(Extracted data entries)
********************
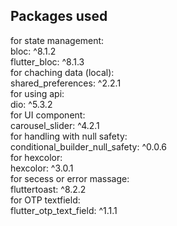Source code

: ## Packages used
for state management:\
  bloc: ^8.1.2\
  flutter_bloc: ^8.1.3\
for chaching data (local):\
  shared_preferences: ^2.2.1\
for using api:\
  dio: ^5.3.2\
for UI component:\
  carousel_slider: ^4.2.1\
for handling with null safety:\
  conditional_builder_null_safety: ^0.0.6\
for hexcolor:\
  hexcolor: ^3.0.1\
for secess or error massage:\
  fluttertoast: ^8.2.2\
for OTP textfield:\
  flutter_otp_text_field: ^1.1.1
********************
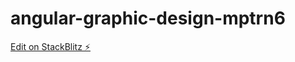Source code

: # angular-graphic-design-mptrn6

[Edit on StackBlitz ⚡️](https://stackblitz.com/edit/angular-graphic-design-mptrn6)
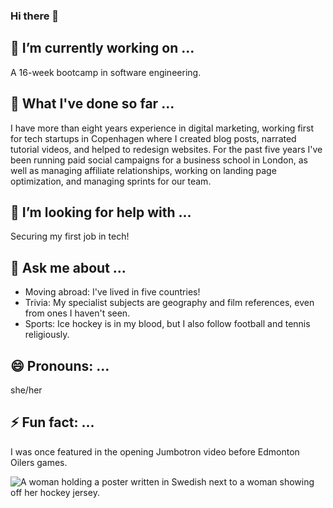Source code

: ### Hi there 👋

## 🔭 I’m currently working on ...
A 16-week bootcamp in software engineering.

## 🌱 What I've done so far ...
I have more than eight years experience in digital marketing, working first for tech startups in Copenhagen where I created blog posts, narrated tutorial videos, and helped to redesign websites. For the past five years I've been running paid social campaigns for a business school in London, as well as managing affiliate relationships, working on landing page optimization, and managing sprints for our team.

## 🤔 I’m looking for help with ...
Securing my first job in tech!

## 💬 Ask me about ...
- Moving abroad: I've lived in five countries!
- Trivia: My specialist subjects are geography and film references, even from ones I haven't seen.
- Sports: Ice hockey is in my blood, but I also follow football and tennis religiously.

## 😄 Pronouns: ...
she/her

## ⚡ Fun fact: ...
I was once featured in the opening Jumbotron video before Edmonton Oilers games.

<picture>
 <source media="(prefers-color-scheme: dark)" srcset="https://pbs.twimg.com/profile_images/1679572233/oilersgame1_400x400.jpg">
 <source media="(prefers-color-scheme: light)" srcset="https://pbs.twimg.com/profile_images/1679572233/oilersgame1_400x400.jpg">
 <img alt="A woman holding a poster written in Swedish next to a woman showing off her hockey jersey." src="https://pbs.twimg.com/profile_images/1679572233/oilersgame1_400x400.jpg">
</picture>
********************
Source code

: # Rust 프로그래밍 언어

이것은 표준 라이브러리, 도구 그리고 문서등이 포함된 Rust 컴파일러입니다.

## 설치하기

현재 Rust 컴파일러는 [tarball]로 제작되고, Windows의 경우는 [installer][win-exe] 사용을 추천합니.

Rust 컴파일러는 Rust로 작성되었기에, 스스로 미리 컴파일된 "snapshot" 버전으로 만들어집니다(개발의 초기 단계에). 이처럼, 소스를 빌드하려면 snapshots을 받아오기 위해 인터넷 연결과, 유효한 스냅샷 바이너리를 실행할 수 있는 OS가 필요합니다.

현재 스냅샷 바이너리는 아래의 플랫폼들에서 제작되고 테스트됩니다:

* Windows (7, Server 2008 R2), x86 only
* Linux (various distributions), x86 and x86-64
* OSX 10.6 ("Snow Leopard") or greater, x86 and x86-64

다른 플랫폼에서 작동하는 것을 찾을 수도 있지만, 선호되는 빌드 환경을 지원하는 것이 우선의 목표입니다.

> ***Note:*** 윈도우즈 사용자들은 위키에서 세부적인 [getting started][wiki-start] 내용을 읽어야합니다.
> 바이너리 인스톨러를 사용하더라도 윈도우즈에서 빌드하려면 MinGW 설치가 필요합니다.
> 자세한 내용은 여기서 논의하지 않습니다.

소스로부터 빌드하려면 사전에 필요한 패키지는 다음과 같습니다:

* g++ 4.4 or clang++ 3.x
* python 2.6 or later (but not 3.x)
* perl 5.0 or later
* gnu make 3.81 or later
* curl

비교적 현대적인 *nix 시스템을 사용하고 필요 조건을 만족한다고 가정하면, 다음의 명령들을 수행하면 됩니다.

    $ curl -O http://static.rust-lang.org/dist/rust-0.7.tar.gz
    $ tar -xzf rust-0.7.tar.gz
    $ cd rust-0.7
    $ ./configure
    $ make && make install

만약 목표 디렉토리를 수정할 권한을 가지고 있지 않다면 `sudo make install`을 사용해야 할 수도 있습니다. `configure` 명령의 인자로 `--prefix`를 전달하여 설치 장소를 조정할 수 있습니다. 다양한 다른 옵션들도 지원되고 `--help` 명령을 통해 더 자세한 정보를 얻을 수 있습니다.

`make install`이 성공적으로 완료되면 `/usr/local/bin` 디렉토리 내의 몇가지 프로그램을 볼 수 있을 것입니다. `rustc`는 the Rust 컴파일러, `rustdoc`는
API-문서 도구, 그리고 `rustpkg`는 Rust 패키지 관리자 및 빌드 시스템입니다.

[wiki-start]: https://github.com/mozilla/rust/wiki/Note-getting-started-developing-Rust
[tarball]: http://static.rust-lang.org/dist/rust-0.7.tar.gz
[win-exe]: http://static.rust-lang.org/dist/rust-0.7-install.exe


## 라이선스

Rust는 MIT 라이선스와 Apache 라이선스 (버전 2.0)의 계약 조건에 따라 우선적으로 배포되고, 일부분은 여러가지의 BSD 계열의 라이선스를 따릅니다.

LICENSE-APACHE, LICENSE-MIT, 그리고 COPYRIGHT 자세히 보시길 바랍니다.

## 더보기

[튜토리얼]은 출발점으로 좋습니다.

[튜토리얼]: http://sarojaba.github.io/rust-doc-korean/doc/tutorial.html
********************
## What you are asked to do
Find each line in the records above that contains "컴파일러는", and copy it.

## Answer
현재 Rust 컴파일러는 [tarball]로 제작되고, Windows의 경우는 [installer][win-exe] 사용을 추천합니.
Rust 컴파일러는 Rust로 작성되었기에, 스스로 미리 컴파일된 "snapshot" 버전으로 만들어집니다(개발의 초기 단계에). 이처럼, 소스를 빌드하려면 snapshots을 받아오기 위해 인터넷 연결과, 유효한 스냅샷 바이너리를 실행할 수 있는 OS가 필요합니다.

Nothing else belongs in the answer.